── MATERIAL FOR THIS TASK ──
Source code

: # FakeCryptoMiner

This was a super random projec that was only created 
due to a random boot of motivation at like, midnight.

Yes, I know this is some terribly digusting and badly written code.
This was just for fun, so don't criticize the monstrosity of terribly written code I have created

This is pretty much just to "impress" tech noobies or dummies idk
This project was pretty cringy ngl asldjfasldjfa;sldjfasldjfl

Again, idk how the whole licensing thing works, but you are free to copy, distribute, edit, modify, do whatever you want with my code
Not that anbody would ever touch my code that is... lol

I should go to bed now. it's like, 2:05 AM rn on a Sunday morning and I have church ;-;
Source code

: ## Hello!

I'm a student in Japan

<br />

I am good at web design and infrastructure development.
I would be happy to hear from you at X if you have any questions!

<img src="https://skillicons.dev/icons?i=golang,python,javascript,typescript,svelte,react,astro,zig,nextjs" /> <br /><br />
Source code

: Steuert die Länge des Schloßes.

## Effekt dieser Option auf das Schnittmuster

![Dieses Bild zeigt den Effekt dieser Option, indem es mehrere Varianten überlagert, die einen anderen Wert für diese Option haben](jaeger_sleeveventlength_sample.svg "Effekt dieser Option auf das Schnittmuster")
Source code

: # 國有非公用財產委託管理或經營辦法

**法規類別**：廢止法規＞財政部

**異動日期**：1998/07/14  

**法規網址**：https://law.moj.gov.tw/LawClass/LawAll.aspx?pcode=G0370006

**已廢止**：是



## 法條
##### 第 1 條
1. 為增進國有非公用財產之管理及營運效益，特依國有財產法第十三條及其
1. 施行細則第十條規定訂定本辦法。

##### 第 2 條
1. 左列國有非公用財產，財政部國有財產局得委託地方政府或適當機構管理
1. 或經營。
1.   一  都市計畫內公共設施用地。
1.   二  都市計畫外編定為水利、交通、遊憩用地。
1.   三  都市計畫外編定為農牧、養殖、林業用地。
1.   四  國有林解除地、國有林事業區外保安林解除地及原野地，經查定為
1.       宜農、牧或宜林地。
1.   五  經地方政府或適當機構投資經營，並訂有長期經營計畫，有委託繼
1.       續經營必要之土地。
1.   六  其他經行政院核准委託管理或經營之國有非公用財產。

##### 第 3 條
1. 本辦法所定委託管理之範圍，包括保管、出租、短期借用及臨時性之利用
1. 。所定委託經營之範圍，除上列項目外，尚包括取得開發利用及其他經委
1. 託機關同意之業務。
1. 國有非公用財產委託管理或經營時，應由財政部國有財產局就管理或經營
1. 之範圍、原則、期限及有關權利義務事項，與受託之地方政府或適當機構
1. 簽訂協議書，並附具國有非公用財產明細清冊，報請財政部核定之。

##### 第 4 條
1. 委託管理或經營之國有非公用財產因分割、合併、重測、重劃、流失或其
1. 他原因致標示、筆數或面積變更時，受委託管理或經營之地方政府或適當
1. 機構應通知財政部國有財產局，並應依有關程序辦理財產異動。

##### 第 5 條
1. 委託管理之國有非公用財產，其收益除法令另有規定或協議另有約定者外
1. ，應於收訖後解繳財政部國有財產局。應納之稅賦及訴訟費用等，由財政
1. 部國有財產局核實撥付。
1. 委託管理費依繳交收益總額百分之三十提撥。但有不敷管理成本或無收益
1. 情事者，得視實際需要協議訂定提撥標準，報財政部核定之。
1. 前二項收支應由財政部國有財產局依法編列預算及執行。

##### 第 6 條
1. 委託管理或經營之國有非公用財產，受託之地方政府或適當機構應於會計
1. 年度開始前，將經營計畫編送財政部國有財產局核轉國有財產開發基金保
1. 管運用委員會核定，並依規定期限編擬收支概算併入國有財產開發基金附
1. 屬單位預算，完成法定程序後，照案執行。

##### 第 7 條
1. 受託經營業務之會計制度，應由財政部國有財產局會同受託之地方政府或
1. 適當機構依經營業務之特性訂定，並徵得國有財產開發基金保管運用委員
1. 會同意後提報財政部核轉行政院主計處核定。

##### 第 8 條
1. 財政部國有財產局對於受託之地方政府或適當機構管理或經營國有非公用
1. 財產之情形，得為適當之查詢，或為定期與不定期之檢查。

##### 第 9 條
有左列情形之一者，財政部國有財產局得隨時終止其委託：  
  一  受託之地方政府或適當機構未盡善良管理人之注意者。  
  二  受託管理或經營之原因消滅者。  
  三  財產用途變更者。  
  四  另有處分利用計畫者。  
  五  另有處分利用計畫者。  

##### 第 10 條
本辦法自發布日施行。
───
◆ **WHAT THE TASK REQUIRES**
Whenever the string "Effekt" shows up in a line of the entries, copy that line.

◆ **RESPONSE BOX**
## Effekt dieser Option auf das Schnittmuster
![Dieses Bild zeigt den Effekt dieser Option, indem es mehrere Varianten überlagert, die einen anderen Wert für diese Option haben](jaeger_sleeveventlength_sample.svg "Effekt dieser Option auf das Schnittmuster")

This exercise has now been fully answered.